**What you should do:**
Could you print every record below exactly as written?
-=-=-
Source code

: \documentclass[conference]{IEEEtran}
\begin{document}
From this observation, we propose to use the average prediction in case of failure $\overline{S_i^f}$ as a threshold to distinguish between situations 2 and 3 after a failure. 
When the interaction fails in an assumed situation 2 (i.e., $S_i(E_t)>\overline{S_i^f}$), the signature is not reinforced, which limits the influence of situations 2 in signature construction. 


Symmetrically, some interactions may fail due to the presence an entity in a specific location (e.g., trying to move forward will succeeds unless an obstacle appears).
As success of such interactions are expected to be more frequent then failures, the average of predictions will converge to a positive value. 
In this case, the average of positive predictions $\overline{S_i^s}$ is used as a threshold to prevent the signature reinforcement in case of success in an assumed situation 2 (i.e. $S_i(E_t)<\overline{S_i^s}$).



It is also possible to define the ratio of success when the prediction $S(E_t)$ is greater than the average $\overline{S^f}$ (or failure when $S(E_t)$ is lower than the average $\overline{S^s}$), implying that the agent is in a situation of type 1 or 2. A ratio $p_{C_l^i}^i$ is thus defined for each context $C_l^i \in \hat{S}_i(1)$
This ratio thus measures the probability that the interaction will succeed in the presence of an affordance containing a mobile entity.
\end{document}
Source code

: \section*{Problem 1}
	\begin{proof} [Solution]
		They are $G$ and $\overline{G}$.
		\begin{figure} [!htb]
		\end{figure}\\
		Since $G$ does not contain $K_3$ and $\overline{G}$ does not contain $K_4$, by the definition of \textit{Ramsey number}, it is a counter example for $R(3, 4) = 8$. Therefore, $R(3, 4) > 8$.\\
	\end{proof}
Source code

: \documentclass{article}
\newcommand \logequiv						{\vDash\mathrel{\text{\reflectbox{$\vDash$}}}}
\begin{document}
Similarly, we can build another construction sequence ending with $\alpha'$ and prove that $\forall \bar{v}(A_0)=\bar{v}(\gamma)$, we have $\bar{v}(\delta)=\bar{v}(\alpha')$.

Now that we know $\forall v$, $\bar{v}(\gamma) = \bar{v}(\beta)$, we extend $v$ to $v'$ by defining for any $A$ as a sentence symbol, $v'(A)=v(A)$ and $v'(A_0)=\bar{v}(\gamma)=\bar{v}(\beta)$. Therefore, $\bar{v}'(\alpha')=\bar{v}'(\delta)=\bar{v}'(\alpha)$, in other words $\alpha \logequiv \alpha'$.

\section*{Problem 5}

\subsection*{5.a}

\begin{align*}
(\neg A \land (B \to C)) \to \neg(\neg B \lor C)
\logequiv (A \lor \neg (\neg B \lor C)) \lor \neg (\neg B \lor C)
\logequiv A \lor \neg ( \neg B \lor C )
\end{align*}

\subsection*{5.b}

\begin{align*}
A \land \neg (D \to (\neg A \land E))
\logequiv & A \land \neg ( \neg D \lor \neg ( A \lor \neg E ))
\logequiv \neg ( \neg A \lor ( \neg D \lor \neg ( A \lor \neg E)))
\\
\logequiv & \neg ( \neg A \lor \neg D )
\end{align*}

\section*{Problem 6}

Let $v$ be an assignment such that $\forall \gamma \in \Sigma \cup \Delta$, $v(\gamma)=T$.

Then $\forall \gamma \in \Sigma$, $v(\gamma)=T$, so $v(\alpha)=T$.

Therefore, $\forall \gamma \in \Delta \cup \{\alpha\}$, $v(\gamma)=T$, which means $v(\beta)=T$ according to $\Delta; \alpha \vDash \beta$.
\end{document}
-=-=-
**Answer for this exercise:**
Source code

: \documentclass[conference]{IEEEtran}
\begin{document}
From this observation, we propose to use the average prediction in case of failure $\overline{S_i^f}$ as a threshold to distinguish between situations 2 and 3 after a failure. 
When the interaction fails in an assumed situation 2 (i.e., $S_i(E_t)>\overline{S_i^f}$), the signature is not reinforced, which limits the influence of situations 2 in signature construction. 


Symmetrically, some interactions may fail due to the presence an entity in a specific location (e.g., trying to move forward will succeeds unless an obstacle appears).
As success of such interactions are expected to be more frequent then failures, the average of predictions will converge to a positive value. 
In this case, the average of positive predictions $\overline{S_i^s}$ is used as a threshold to prevent the signature reinforcement in case of success in an assumed situation 2 (i.e. $S_i(E_t)<\overline{S_i^s}$).



It is also possible to define the ratio of success when the prediction $S(E_t)$ is greater than the average $\overline{S^f}$ (or failure when $S(E_t)$ is lower than the average $\overline{S^s}$), implying that the agent is in a situation of type 1 or 2. A ratio $p_{C_l^i}^i$ is thus defined for each context $C_l^i \in \hat{S}_i(1)$
This ratio thus measures the probability that the interaction will succeed in the presence of an affordance containing a mobile entity.
\end{document}
Source code

: \section*{Problem 1}
	\begin{proof} [Solution]
		They are $G$ and $\overline{G}$.
		\begin{figure} [!htb]
		\end{figure}\\
		Since $G$ does not contain $K_3$ and $\overline{G}$ does not contain $K_4$, by the definition of \textit{Ramsey number}, it is a counter example for $R(3, 4) = 8$. Therefore, $R(3, 4) > 8$.\\
	\end{proof}
Source code

: \documentclass{article}
\newcommand \logequiv						{\vDash\mathrel{\text{\reflectbox{$\vDash$}}}}
\begin{document}
Similarly, we can build another construction sequence ending with $\alpha'$ and prove that $\forall \bar{v}(A_0)=\bar{v}(\gamma)$, we have $\bar{v}(\delta)=\bar{v}(\alpha')$.

Now that we know $\forall v$, $\bar{v}(\gamma) = \bar{v}(\beta)$, we extend $v$ to $v'$ by defining for any $A$ as a sentence symbol, $v'(A)=v(A)$ and $v'(A_0)=\bar{v}(\gamma)=\bar{v}(\beta)$. Therefore, $\bar{v}'(\alpha')=\bar{v}'(\delta)=\bar{v}'(\alpha)$, in other words $\alpha \logequiv \alpha'$.

\section*{Problem 5}

\subsection*{5.a}

\begin{align*}
(\neg A \land (B \to C)) \to \neg(\neg B \lor C)
\logequiv (A \lor \neg (\neg B \lor C)) \lor \neg (\neg B \lor C)
\logequiv A \lor \neg ( \neg B \lor C )
\end{align*}

\subsection*{5.b}

\begin{align*}
A \land \neg (D \to (\neg A \land E))
\logequiv & A \land \neg ( \neg D \lor \neg ( A \lor \neg E ))
\logequiv \neg ( \neg A \lor ( \neg D \lor \neg ( A \lor \neg E)))
\\
\logequiv & \neg ( \neg A \lor \neg D )
\end{align*}

\section*{Problem 6}

Let $v$ be an assignment such that $\forall \gamma \in \Sigma \cup \Delta$, $v(\gamma)=T$.

Then $\forall \gamma \in \Sigma$, $v(\gamma)=T$, so $v(\alpha)=T$.

Therefore, $\forall \gamma \in \Delta \cup \{\alpha\}$, $v(\gamma)=T$, which means $v(\beta)=T$ according to $\Delta; \alpha \vDash \beta$.
\end{document}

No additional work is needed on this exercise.